A group of nine American, British and German economists said an embargo would entail substantial economic costs for Germany, but would be “clearly manageable”.
The country “has been through deeper crises in recent years and recovered quickly,” including the 2009 global financial crisis and pandemic recession, they said.
“Public alarmism about the catastrophic consequences of an energy embargo from affiliated lobby groups and think tanks does not meet academic standards,” they said in analysis on the policy portal voxeu.org of the Center for Economic Policy Research.
What else could Europe do now?
Energy policy expert Simone Tagliapietra and economist Guntram Wolff of the Bruegel think tank in Brussels have proposed an EU import tariff on Russian oil and gas.
This would reduce Russia’s revenue while avoiding a blow to Europe’s growth, with the legal benefit of leaving contracts intact. Last week, European leaders insisted that those same contracts shielded them from Russia’s demand to pay for the gas in roubles.
The tariff money could be used to protect vulnerable households against rising energy prices.

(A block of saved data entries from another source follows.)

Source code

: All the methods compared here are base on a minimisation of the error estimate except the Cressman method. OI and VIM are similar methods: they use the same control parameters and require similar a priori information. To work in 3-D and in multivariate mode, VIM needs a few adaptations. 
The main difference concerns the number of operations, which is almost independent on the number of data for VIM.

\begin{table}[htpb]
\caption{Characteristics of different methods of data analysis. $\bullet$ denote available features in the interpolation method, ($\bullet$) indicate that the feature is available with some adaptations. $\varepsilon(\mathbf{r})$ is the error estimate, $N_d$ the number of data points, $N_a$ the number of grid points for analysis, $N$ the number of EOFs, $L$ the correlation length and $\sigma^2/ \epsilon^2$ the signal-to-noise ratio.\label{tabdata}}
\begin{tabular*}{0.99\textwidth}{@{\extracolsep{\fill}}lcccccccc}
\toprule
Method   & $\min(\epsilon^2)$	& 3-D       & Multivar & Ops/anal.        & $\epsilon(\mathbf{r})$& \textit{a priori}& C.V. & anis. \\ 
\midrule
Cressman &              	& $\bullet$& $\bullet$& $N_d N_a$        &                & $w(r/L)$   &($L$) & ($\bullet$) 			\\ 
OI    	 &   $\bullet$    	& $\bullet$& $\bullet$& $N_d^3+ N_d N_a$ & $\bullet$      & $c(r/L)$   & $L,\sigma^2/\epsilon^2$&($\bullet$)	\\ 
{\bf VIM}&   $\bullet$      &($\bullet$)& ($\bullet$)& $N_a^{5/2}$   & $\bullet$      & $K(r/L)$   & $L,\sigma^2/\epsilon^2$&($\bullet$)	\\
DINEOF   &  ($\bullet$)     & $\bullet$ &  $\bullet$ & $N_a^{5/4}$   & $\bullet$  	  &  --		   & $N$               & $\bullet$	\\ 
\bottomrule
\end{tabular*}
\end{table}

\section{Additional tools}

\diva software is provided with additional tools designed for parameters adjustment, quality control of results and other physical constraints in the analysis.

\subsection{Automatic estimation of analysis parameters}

While the army that invaded Ukraine is already paid, the tariff would put the Kremlin in “a more difficult economic position, in which it could eventually begin to have difficulty buying things from the outside world, including armaments , and to pay the salaries of the public”. sector,” Tagliapietra said.
How did Europe get here?
Germany relied on natural gas when it moved away from coal and after former Chancellor Angela Merkel shut down remaining nuclear power plants after Japan’s Fukushima disaster in 2011.
Merkel emphasized diplomatic dialogue with Russian President Vladimir Putin during his 16 years in office and stressed that even during the Cold War, energy supplies continued to come from Russia.
She also backed Russia’s Nord Stream 2 gas pipeline despite criticism that it would increase Germany’s dependence on Russia. Chancellor Olaf Scholz, Merkel’s former finance minister, froze the project after the invasion.
Italy, another major EU economy, has increased its reliance on Russian gas over the years by shifting away from coal.
Italian officials say Russia supplies 38% of the natural gas used for electricity and heavy industry, including steel mills and paper mills.
Foreign Minister Luigi Di Maio, who has traveled to energy-producing countries in search of alternatives, told the ANSA news agency on Monday that “Italy could not veto the Russian gas sanctions”.
But Italian Prime Minister Mario Draghi, who last week said gas payments were funding Russia’s war, did not address the energy when he condemned the images of bodies on Ukrainian streets.